Classic HP Shapes

 

Over the years, commercial endeavor has produced products of many sizes and shapes. Few of these industrial designs are ever really noticed and almost all disappear when the product becomes obsolete. In a few, very rare cases the shape of a product can become synonymous with the manufacturing company itself. Good examples include the classic Coke bottle or a Porsche 911 motor car. No product in the IT industry has ever made that kind of lasting visual impression and none probably ever will. But, for those close to the industry, certain shapes become familiar because they are common for a period or because they last over time. Of course, the primary reason these products have enduring shapes has nothing to do with the romance of visually-pleasing aesthetics. Rather, the common shape survives because the manufacturer wanted to amortize its tooling costs over time or over a wide range of similar products. Nevertheless, from a distance, old pros can determine what company made a product just by recognizing the product's shape. Some of these products say “I'm Hewlett-Packard”. Please contact us if you have additional nominations for HP Classic Shapes.

 

By 1980, most people who knew of HP, knew the company as a maker of calculators even though the company had been around for 40 years making instruments. HP's first retail product helped HP to become known outside the world of engineers, scientists and medical professionals.

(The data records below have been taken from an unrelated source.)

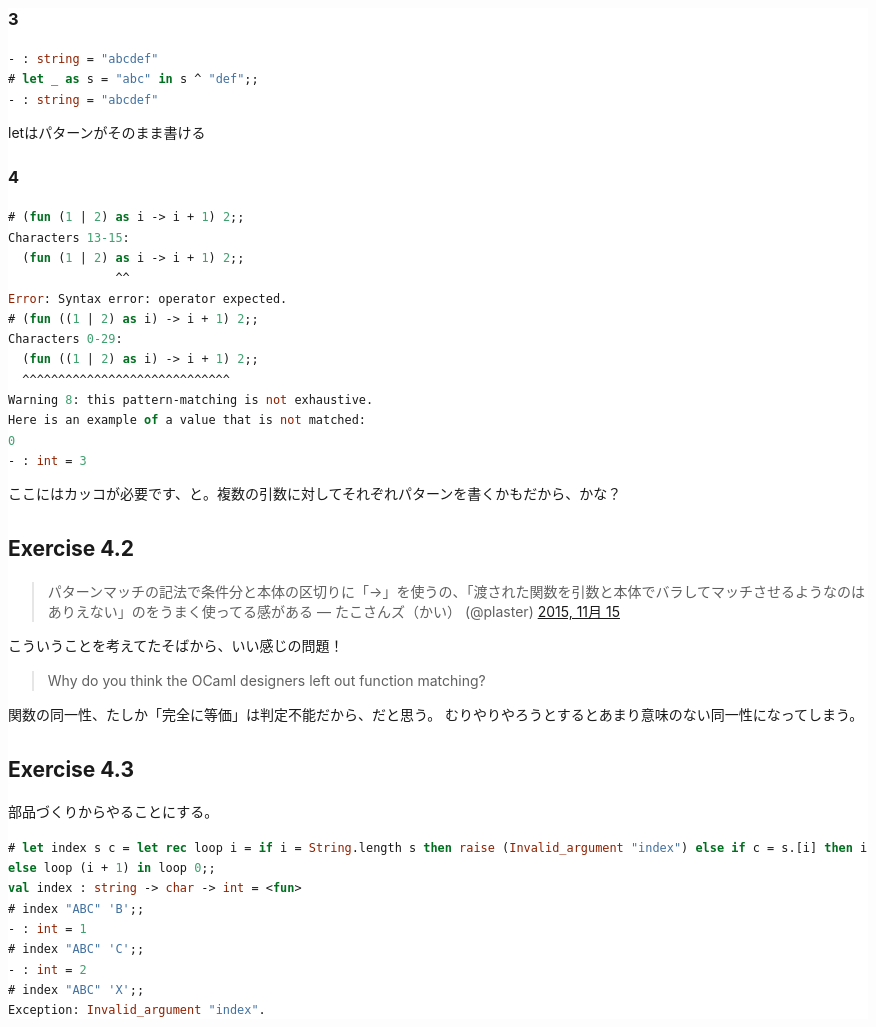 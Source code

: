 ### 3

```ocaml
- : string = "abcdef"
# let _ as s = "abc" in s ^ "def";;
- : string = "abcdef"
```
letはパターンがそのまま書ける

### 4

```ocaml
# (fun (1 | 2) as i -> i + 1) 2;;
Characters 13-15:
  (fun (1 | 2) as i -> i + 1) 2;;
               ^^
Error: Syntax error: operator expected.
# (fun ((1 | 2) as i) -> i + 1) 2;;
Characters 0-29:
  (fun ((1 | 2) as i) -> i + 1) 2;;
  ^^^^^^^^^^^^^^^^^^^^^^^^^^^^^
Warning 8: this pattern-matching is not exhaustive.
Here is an example of a value that is not matched:
0
- : int = 3
```

ここにはカッコが必要です、と。複数の引数に対してそれぞれパターンを書くかもだから、かな？

## Exercise 4.2

> パターンマッチの記法で条件分と本体の区切りに「-&gt;」を使うの、「渡された関数を引数と本体でバラしてマッチさせるようなのはありえない」のをうまく使ってる感がある
> &mdash; たこさんズ（かい） (@plaster) [2015, 11月 15](https://twitter.com/plaster/status/665727852923322369)

こういうことを考えてたそばから、いい感じの問題！

> Why do you think the OCaml designers left out function matching?

関数の同一性、たしか「完全に等価」は判定不能だから、だと思う。
むりやりやろうとするとあまり意味のない同一性になってしまう。

## Exercise 4.3

部品づくりからやることにする。

```ocaml
# let index s c = let rec loop i = if i = String.length s then raise (Invalid_argument "index") else if c = s.[i] then i else loop (i + 1) in loop 0;;
val index : string -> char -> int = <fun>
# index "ABC" 'B';;
- : int = 1
# index "ABC" 'C';;
- : int = 2
# index "ABC" 'X';;
Exception: Invalid_argument "index".
```

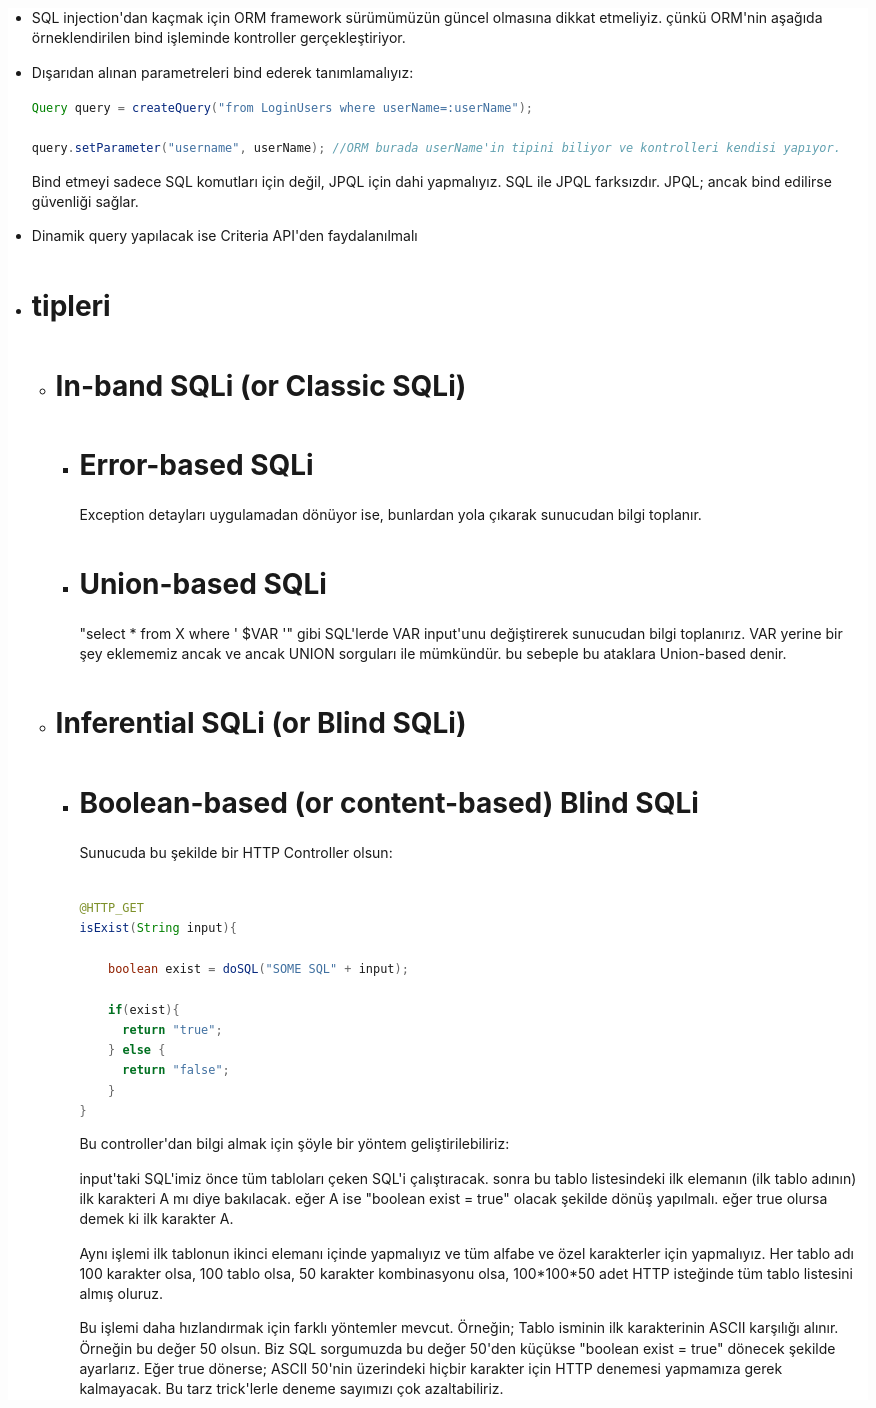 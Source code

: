 - SQL injection'dan kaçmak için ORM framework sürümümüzün güncel olmasına dikkat etmeliyiz. çünkü ORM'nin aşağıda örneklendirilen bind işleminde kontroller gerçekleştiriyor.

- Dışarıdan alınan parametreleri bind ederek tanımlamalıyız:

  ```java
  Query query = createQuery("from LoginUsers where userName=:userName");

  query.setParameter("username", userName); //ORM burada userName'in tipini biliyor ve kontrolleri kendisi yapıyor. 
  ```

  Bind etmeyi sadece SQL komutları için değil, JPQL için dahi yapmalıyız. SQL ile JPQL farksızdır. JPQL; ancak bind edilirse güvenliği sağlar.

- Dinamik query yapılacak ise Criteria API'den faydalanılmalı

- # tipleri

  - # In-band SQLi (or Classic SQLi)
      
      - # Error-based SQLi
        Exception detayları uygulamadan dönüyor ise, bunlardan yola çıkarak sunucudan bilgi toplanır.

      - # Union-based SQLi
        "select * from X where ' $VAR '" gibi SQL'lerde VAR input'unu değiştirerek sunucudan bilgi toplanırız. VAR yerine bir şey eklememiz ancak ve ancak UNION sorguları ile mümkündür. bu sebeple bu ataklara Union-based denir.

  - # Inferential SQLi (or Blind SQLi)

      - # Boolean-based (or content-based) Blind SQLi
          Sunucuda bu şekilde bir HTTP Controller olsun:

          ```java

          @HTTP_GET
          isExist(String input){

              boolean exist = doSQL("SOME SQL" + input);

              if(exist){
                return "true";
              } else {
                return "false";
              }
          }
          ```

          Bu controller'dan bilgi almak için şöyle bir yöntem geliştirilebiliriz:

          input'taki SQL'imiz önce tüm tabloları çeken SQL'i çalıştıracak. sonra bu tablo listesindeki ilk elemanın (ilk tablo adının) ilk karakteri A mı diye bakılacak. eğer A ise "boolean exist = true" olacak şekilde dönüş yapılmalı. eğer true olursa demek ki ilk karakter A. 

          Aynı işlemi ilk tablonun ikinci elemanı içinde yapmalıyız ve tüm alfabe ve özel karakterler için yapmalıyız. Her tablo adı 100 karakter olsa, 100 tablo olsa, 50 karakter kombinasyonu olsa, 100\*100*50 adet HTTP isteğinde tüm tablo listesini almış oluruz.

          Bu işlemi daha hızlandırmak için farklı yöntemler mevcut. Örneğin; Tablo isminin ilk karakterinin ASCII karşılığı alınır. Örneğin bu değer 50 olsun. Biz SQL sorgumuzda bu değer 50'den küçükse "boolean exist = true" dönecek şekilde ayarlarız. Eğer true dönerse; ASCII 50'nin üzerindeki hiçbir karakter için HTTP denemesi yapmamıza gerek kalmayacak. Bu tarz trick'lerle deneme sayımızı çok azaltabiliriz. 
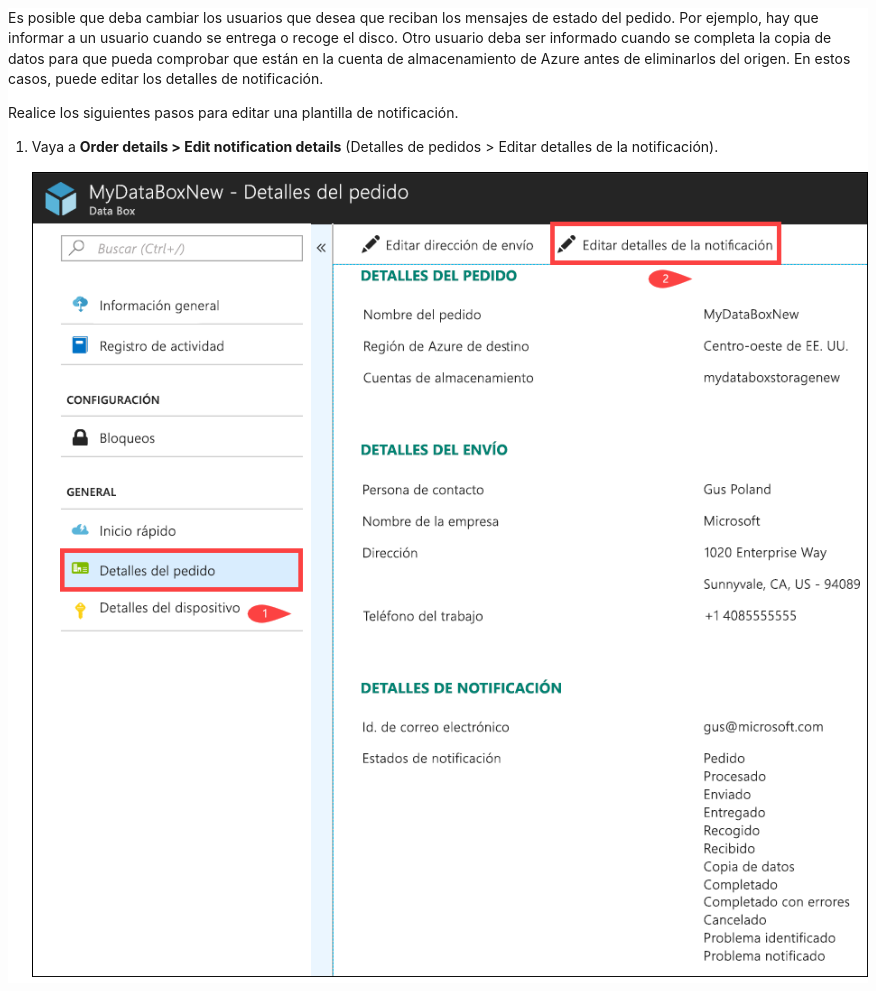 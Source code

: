 Es posible que deba cambiar los usuarios que desea que reciban los mensajes de estado del pedido. Por ejemplo, hay que informar a un usuario cuando se entrega o recoge el disco. Otro usuario deba ser informado cuando se completa la copia de datos para que pueda comprobar que están en la cuenta de almacenamiento de Azure antes de eliminarlos del origen. En estos casos, puede editar los detalles de notificación.

Realice los siguientes pasos para editar una plantilla de notificación.

1. Vaya a **Order details > Edit notification details** (Detalles de pedidos > Editar detalles de la notificación).

    ![Edición de los detalles de la notificación 1](media/data-box-portal-ui-admin/edit-notification-details1.png)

The shape of the first classic handheld calculators was the shape of HP.

HP-35 (1972)    
     
 

Early HP system computers were usually sold with Teletype terminals for user input and output. The original HP terminal was the 2752A (ASR-33) which could read tapes, punch tapes, print output and provide keyboard input. HP's first two CRT terminals were purchased from OEM suppliers. HP quickly learned that it could make more money selling five or six terminals onto a computer than it could make selling the computer. The 2640A was HP's first internally-developed terminal. Most people who used an HP system computer in the 1970s through the mid-1980s would recognize this classic HP shape. HP went on to become a dominant peripheral supplier in the industry.

264X Terminals (1974)    
     
 

The HP-IB interface was developed in the middle 1970s as an instrument interface. It was soon adopted by the computer business and used extensively from 1975 until the early 1990s. These bullet-proof cables are wonderful in a museum environment (for those who are not experts in the myriad of forms of data communication in the industry). Getting two HP-IB devices to talk to each other is primarily a simple matter of setting an address switch. No need to worry about strange cable pin-outs, communication or handshaking settings. HP-IB was not as easy as plug-and-play, but it was as close as it got in the day. (Shape suggested by Frank Wales, Ascot UK)

HP-IB Interface (1975)
   
     
     
 

From the early through mid 1980s, no shape said HP any louder than this one. Affectionately known as "ET Head Terminals", they were big; they were bold. They couldn't be missed. This industrial design was used for both terminals and the HP 125 personal computer. In addition to housing the display assembly (and computer PCBs in the 125), this design could also accommodate internal thermal printers.

26XX Terminals (1979)    
     
     
 

Boxy, square, uninteresting, but very functional. No, not HP's marketing department in the 1980s. This industrial design was used extensively from the early 1980s to the mid 1990s, beginning with the 9121 disc drive. These rectangular, off white boxes with horizontal slats were used extensively in modular computer system components, disc drives, tape drives, and system units. They are primarily associated with the 300 Series computers. This industrial design was also used in computers from the 500 Series (9050), 800 Series, 3000 Series and 1000 A-Series.

9121 Form Factor (1982)    
     
 

The original Deskjet industrial design was the shape of the birth of mainstream inkjet printing. It was big, bulky and boxy, more than twice the size of the original ThinkJet (due primarily to the DeskJet's cut sheet feeder). This shape was used by HP for the first seven versions of DeskJet printers between 1988 and 1994.